For building AI in local Indian languages, ShareChat is looking at tie-ups with IITs and other premier engineering institutions.
Debdoot Mukherjee, Vice-President, AI, ShareChat, told BusinessLine that while building AI in English has an existing framework to work on, when it comes to Indian languages, many aspects are evolving. Take for instance data from local languages. “It is entirely unstructured and, hence, the framework for developing an AI model has no ready reference point. This is unlike Mandarin, which has a reference framework,” he said. ShareChat has already built out Natural Language Processing (NLP) models which involve video, speech and text in languages such as English and Hindi. “Now, an Indianised version of this model is what we are looking at,” said Mukherjee.

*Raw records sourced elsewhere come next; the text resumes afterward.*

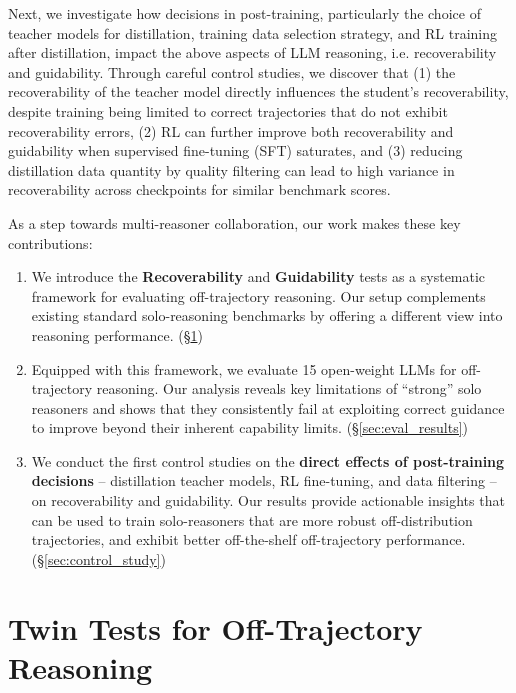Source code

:\documentclass{article} %
\begin{document}
Next, we investigate how decisions in post-training, particularly the choice of teacher models for distillation, training data selection strategy, and RL training after distillation, impact the above aspects of LLM reasoning, i.e. recoverability and guidability. Through careful control studies, we discover that (1) the recoverability of the teacher model directly influences the student's recoverability, despite training being limited to correct trajectories that do not exhibit recoverability errors, (2) RL can further improve both recoverability and guidability when supervised fine-tuning (SFT) saturates, and  (3) reducing distillation data quantity by quality filtering can lead to high variance in recoverability across checkpoints for similar benchmark scores.

As a step towards multi-reasoner collaboration, our work makes these key contributions:
\begin{enumerate}
[leftmargin=*, itemsep=0pt, topsep=0pt]
    \item We introduce the \textbf{Recoverability} and \textbf{Guidability} tests as a systematic framework for evaluating off-trajectory reasoning. Our setup complements existing standard solo-reasoning benchmarks by offering a different view into reasoning performance. (\S \ref{sec:twin_test_desc})
    \item Equipped with this framework, we evaluate 15 open-weight LLMs for off-trajectory reasoning. Our analysis reveals key limitations of ``strong'' solo reasoners and shows that they consistently fail at exploiting correct guidance to improve beyond their inherent capability limits.
    (\S \ref{sec:eval_results})
    \item We conduct the first control studies on the \textbf{direct effects of post-training decisions} -- distillation teacher models, RL fine-tuning, and data filtering -- on recoverability and guidability. Our results provide actionable insights that can be used to train solo-reasoners that are more robust off-distribution trajectories, and exhibit better off-the-shelf off-trajectory performance.  (\S \ref{sec:control_study})
\end{enumerate}

\section{Twin Tests for Off-Trajectory Reasoning}
\label{sec:twin_test_desc}
\end{document}
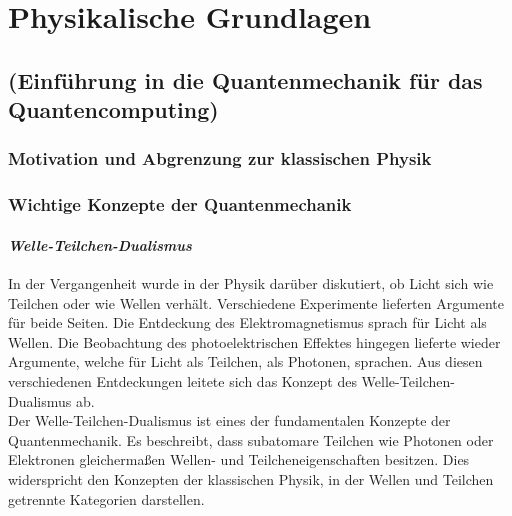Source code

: \chapter{Physikalische Grundlagen}
\label{physics} %



\section{(Einführung in die Quantenmechanik für das Quantencomputing)}
\subsection{Motivation und Abgrenzung zur klassischen Physik }
\subsection{Wichtige Konzepte der Quantenmechanik }

\subsubsection*{\textit{Welle-Teilchen-Dualismus}}

In der Vergangenheit wurde in der Physik darüber diskutiert, ob Licht sich wie Teilchen oder wie Wellen verhält. Verschiedene Experimente lieferten Argumente für beide Seiten. Die Entdeckung des Elektromagnetismus sprach für Licht als Wellen. Die Beobachtung des photoelektrischen Effektes hingegen lieferte wieder Argumente, welche für Licht als Teilchen, als Photonen, sprachen. Aus diesen verschiedenen Entdeckungen leitete sich das Konzept des Welle-Teilchen-Dualismus ab.\\

Der Welle-Teilchen-Dualismus ist eines der fundamentalen Konzepte der Quantenmechanik. Es beschreibt, dass subatomare Teilchen wie Photonen oder Elektronen gleichermaßen Wellen- und Teilcheneigenschaften besitzen. Dies widerspricht den Konzepten der klassischen Physik, in der Wellen und Teilchen getrennte Kategorien darstellen. \\

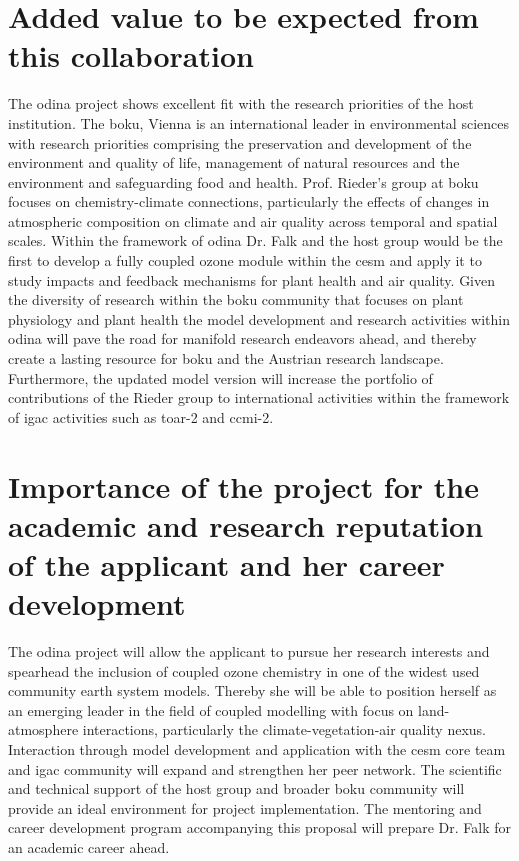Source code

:\section{Added value to be expected from this collaboration}
The \gls{odina} project shows excellent fit with the research priorities of the host institution. The \gls{boku}, Vienna is an international leader in environmental sciences with research priorities comprising the preservation and development of the environment and quality of life, management of natural resources and the environment and safeguarding food and health. Prof. Rieder’s group at \gls{boku} focuses on chemistry-climate connections, particularly the effects of changes in atmospheric composition on climate and air quality across temporal and spatial scales. Within the framework of \gls{odina} Dr. Falk and the host group would be the first to develop a fully coupled ozone module within the \gls{cesm} and apply it to study impacts and feedback mechanisms for plant health and air quality. Given the diversity of research within the \gls{boku} community that focuses on plant physiology and plant health the model development and research activities within \gls{odina} will pave the road for manifold research endeavors ahead, and thereby create a lasting resource for \gls{boku} and the Austrian research landscape. Furthermore, the updated model version will increase the portfolio of contributions of the Rieder group to international activities within the framework of \gls{igac} activities such as \gls{toar}-2 and \gls{ccmi}-2.

\section{Importance of the project for the academic and research reputation of the applicant and her career development}
The \gls{odina} project will allow the applicant to pursue her research interests and spearhead the inclusion of coupled ozone chemistry in one of the widest used community earth system models. Thereby she will be able to position herself as an emerging leader in the field of coupled modelling with focus on land-atmosphere interactions, particularly the climate-vegetation-air quality nexus. Interaction through model development and application with the \gls{cesm} core team and \gls{igac} community will expand and strengthen her peer network. The scientific and technical support of the host group and broader \gls{boku} community will provide an ideal environment for project implementation. The mentoring and career development program accompanying this proposal will prepare Dr. Falk for an academic career ahead.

As an example, ShareChat has rolled out Hindi ‘Shaayari’ generation. In this, a user can key in the thought in a box and a rough structure of a ‘Shaayari’ shows up. It is similar to Google's language translation, where fluent sentences are generated like a translator service. Another example is a piece of Indian music and associate it with a certain visual. The work is around how to build algorithms around this.
It is in such areas that ShareChat is looking to collaborate with institutions such as IITs, IIITs to take the industry-academia partnership into new tech frontiers. This development also comes at a time when apps such as ShareChat are seeing a surge in user growth, many of which are non-English speakers. The issue also assumes significance as instances of building AI capabilities across the globe is in English and other languages; in India it is a different story. “India never had its own social media nor any other products that address geographic and demographic diversity,” stated Mukherjee.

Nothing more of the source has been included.